Published: 05th March 2019
K'taka parents promise God never to cut or wash their 16-year-old's hair, son begs CWC officials to get him a snip
Two days ago, the officials from the child welfare committee visited the village for a legal awareness programme called 'Kanoonu Sakshsrata Ratha'.
It was nothing less than a life-changing moment for this 16-year-old from Gadag, when he could finally let go of his hair that has grown for over two years, as a vow to a Goddess. As per the vow that his parents had taken, he was not supposed to bathe his head or let a drop of water touch his hair. The blind belief is practiced in many parts of North Karnataka despite several laws existing against it. The practice is called 'devara jade' which literally means God's Plait.
Two days ago, the officials from the child welfare committee visited the village for a legal awareness programme called 'Kanoonu Sakshsrata Ratha'. After the function, the boy appealed the officials to convince his parents as he was being outcasted in the society as well as in his school.
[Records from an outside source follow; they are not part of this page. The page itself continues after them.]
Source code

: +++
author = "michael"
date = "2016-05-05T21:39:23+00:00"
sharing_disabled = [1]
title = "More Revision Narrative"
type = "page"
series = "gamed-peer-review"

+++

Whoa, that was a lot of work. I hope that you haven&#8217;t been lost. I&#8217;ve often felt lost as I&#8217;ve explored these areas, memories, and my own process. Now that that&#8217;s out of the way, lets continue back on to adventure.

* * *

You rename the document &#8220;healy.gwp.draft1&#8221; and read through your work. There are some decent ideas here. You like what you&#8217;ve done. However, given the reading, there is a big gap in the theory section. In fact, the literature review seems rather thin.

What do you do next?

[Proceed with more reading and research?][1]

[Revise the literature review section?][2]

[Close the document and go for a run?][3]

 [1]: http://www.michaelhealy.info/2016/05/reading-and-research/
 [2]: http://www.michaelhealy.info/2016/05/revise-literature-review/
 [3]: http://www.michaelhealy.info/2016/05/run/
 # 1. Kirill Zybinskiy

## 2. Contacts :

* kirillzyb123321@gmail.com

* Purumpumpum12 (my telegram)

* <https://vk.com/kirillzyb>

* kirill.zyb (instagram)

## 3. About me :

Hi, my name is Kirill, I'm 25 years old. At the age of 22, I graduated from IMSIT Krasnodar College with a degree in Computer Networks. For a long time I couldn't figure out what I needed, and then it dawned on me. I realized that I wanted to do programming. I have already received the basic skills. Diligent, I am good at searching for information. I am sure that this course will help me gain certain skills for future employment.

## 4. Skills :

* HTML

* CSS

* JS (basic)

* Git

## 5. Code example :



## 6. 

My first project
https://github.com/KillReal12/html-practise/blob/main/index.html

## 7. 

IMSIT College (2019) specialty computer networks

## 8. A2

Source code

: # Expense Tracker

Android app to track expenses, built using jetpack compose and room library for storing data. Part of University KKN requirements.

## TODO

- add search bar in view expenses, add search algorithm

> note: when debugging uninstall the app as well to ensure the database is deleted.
It was not easy for the officials to convince the parents though they had assured the boy who is studying SSLC that his long hair will soon be removed.
The parents put a condition that the cutting of hair has to be done in a temple in Belagavi district where they had taken the vow. The boy was taken to Goddess Renukadevi Temple in Saundatti where his hair was taken off. 'The boy is happy and now can concentrate on writing his exams. He was feeling bad all these months as his friends had started avoiding him," said an official from the Child Welfare Committee.
The boy, requesting anonymity, explained his feelings to the officials during the legal camp after which steps were taken to rectify it. "But we request people in Gadag, Dharwad and Belagavi districts to shun practices that are unscientific and cause harm to the individual, especially the children," the official said.
"It was a bold move from the boy," said a villager. "He was getting irritated by the heavy hair on his head and he was not ready to follow superstitious beliefs. We had not expected that the boy would dare to ask officials. We are happy about it," he added.
Malleshappa Sudi, a social activist from Gadag said that there still many parents who ask their children to have long hair for the welfare of their family. "There are even elders who leave long hair in the name of gods and goddesses. The government has initiated some awareness programmes and these types of incidents have considerably reduced now. However, awareness is still needed," he said.